BRIEF — Repeat nothing but the lines below running from the one containing "pack \(dlov, nature etc\)." to the one containing "Global meetup page?". Keep both end lines.

(Dataset entries)
────────
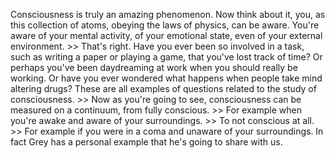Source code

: Consciousness is truly an amazing phenomenon. Now think about it, you, as this
collection of atoms, obeying the laws of physics, can be aware. You're aware of
your mental activity, of your emotional state, even of your external
environment.
&gt;&gt; That's right. Have you ever been so involved in a task, such as writing a paper
or playing a game, that you've lost track of time? Or perhaps you've been
daydreaming at work when you should really be working. Or have you ever
wondered what happens when people take mind altering drugs? These are all
examples of questions related to the study of consciousness.
&gt;&gt; Now as you're going to see, consciousness can be measured on a continuum, from
fully conscious.
&gt;&gt; For example when you're awake and aware of your surroundings.
&gt;&gt; To not conscious at all.
&gt;&gt; For example if you were in a coma and unaware of your surroundings. In fact
Grey has a personal example that he's going to share with us.
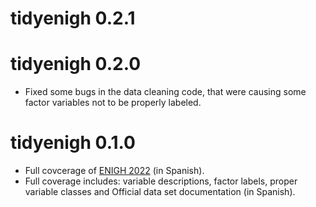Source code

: # tidyenigh 0.2.1

# tidyenigh 0.2.0

* Fixed some bugs in the data cleaning code, that were causing some factor variables not to be properly labeled.

# tidyenigh 0.1.0

* Full covcerage of [ENIGH 2022](https://www.inegi.org.mx/programas/enigh/nc/2022/) (in Spanish).
* Full coverage includes: variable descriptions, factor labels, proper 
  variable classes and Official data set documentation (in Spanish).
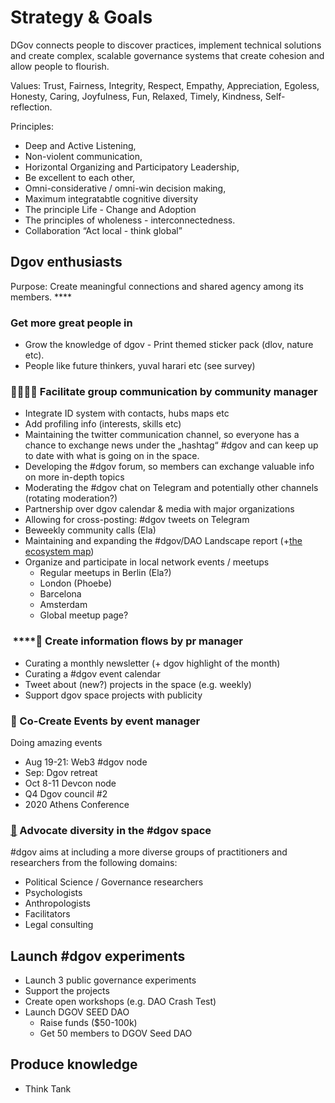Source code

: # Strategy & Goals

DGov connects people to discover practices, implement technical solutions and create complex, scalable governance systems that create cohesion and allow people to flourish.

Values: Trust, Fairness, Integrity, Respect, Empathy, Appreciation, Egoless, Honesty, Caring, Joyfulness, Fun, Relaxed, Timely, Kindness, Self-reflection.

Principles:

* Deep and Active Listening,
* Non-violent communication, 
* Horizontal Organizing and Participatory Leadership,
* Be excellent to each other,
* Omni-considerative / omni-win decision making,
* Maximum integratabtle cognitive diversity
* The principle Life - Change and Adoption
* The principles of wholeness - interconnectedness.
* Collaboration “Act local - think global”

## Dgov enthusiasts

Purpose: Create meaningful connections and shared agency among its members. ****

### **Get more great people in**

* Grow the knowledge of dgov - Print themed sticker pack \(dlov, nature etc\).
* People like future thinkers, yuval harari  etc \(see survey\)

### 👨‍👨‍👦‍👦 Facilitate group communication by community manager

* Integrate ID system with contacts, hubs maps etc
* Add profiling info \(interests, skills etc\)
* Maintaining the twitter communication channel, so everyone has a chance to exchange news under the „hashtag“ \#dgov and can keep up to date with what is going on in the space.
* Developing the \#dgov forum, so members can exchange valuable info on more in-depth topics
* Moderating the \#dgov chat on Telegram and potentially other channels \(rotating moderation?\)
* Partnership over dgov calendar & media with major organizations
* Allowing for cross-posting: \#dgov tweets on Telegram
* Beweekly community calls \(Ela\)
* Maintaining and expanding the \#dgov/DAO Landscape report \(+[the ecosystem map](https://wiki.dgov.foundation/map-of-the-industry-landscape)\)
* Organize and participate in local network events / meetups
  * Regular meetups in Berlin \(Ela?\)
  * London \(Phoebe\)
  * Barcelona
  * Amsterdam
  * Global meetup page?

###  ****💬 Create information flows by pr manager

* Curating a monthly newsletter \(+ dgov highlight of the month\)
* Curating a \#dgov event calendar 
* Tweet about \(new?\) projects in the space \(e.g. weekly\)
* Support dgov space projects with publicity

### 📅 Co-Create Events by event manager

Doing amazing events

* Aug 19-21: Web3 \#dgov node
* Sep: Dgov retreat
* Oct 8-11 Devcon node
* Q4 Dgov council \#2
* 2020 Athens Conference

### [🎌](https://emojipedia.org/crossed-flags/) Advocate diversity in the \#dgov space

\#dgov aims at including a more diverse groups of practitioners and researchers from the following domains:

* Political Science / Governance researchers
* Psychologists
* Anthropologists
* Facilitators
* Legal consulting 

## Launch \#dgov experiments

* Launch 3 public governance experiments
* Support the projects
* Create open workshops \(e.g. DAO Crash Test\)
* Launch DGOV SEED DAO
  * Raise funds \($50-100k\)
  * Get 50 members to DGOV Seed DAO

## Produce knowledge

* Think Tank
────────
TASK SOLUTION —
* Grow the knowledge of dgov - Print themed sticker pack \(dlov, nature etc\).
* People like future thinkers, yuval harari  etc \(see survey\)

### 👨‍👨‍👦‍👦 Facilitate group communication by community manager

* Integrate ID system with contacts, hubs maps etc
* Add profiling info \(interests, skills etc\)
* Maintaining the twitter communication channel, so everyone has a chance to exchange news under the „hashtag“ \#dgov and can keep up to date with what is going on in the space.
* Developing the \#dgov forum, so members can exchange valuable info on more in-depth topics
* Moderating the \#dgov chat on Telegram and potentially other channels \(rotating moderation?\)
* Partnership over dgov calendar & media with major organizations
* Allowing for cross-posting: \#dgov tweets on Telegram
* Beweekly community calls \(Ela\)
* Maintaining and expanding the \#dgov/DAO Landscape report \(+[the ecosystem map](https://wiki.dgov.foundation/map-of-the-industry-landscape)\)
* Organize and participate in local network events / meetups
  * Regular meetups in Berlin \(Ela?\)
  * London \(Phoebe\)
  * Barcelona
  * Amsterdam
  * Global meetup page?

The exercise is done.